For this patient, I would ask her to monitor her blood pressure for two weeks and bring in a written daily account to determine whether her blood pressure medication needs to be changed or if her current HTN is caused by stress or white coat syndrome. If her blood pressure remains elevated, I would discontinue the current regimen and try her on a combination HCTZ/Linsiopril 25-20mg daily. I would not start her on an HRT at this time. Instead, I would start her on escitalopram 10mg daily for a week and then increase to 20mg daily. I would prescribe 0.5 grams of Premarin intravaginally daily for 21 days, then off for seven days to be repeated for three months. I would follow up on the Premarin in 3 months and discontinue it as soon as symptoms improve. Finally, I would encourage the patient to incorporate weight-bearing exercises 2-3 times a week and prescribe a multivitamin that included calcium and at least 1000IUs of vitamin D daily to promote bone health (Rosenthal & Burchum, 2021; Drugs.com, 2021).
Reference
Bruno, M.T., Coco, A., Di Pasqua, S., & Bonanno, G. (2019). Management of ASC-US/HPV positive post-menopausal woman. Virology Journal, 16(39). https://doi.org/10.1186/s12985-019-1145-5
Drugs.com (2021).
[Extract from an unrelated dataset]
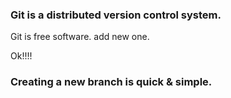 ### Git is a distributed version control system.
Git is free software.
add new one.

Ok!!!!
### Creating a new branch is quick & simple.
Drug interaction checker. Retrieved from https://www.drugs.com/interaction/list/?drug_list=1013-0,738-10576,1259-0,1661-0
Roberts, H., & Hickey, M. (2016). Managing the menopause: An update. Maturitas, 86(2016), 53-58. https://doi.org/10.1016/j.maturitas.2016.01.007
Rosenthal, L. D., & Burchum, J. R. (2021). Lehne’s pharmacotherapeutics for advanced practice nurses and physician assistants (2nd ed.) St. Louis, MO: Elsevier.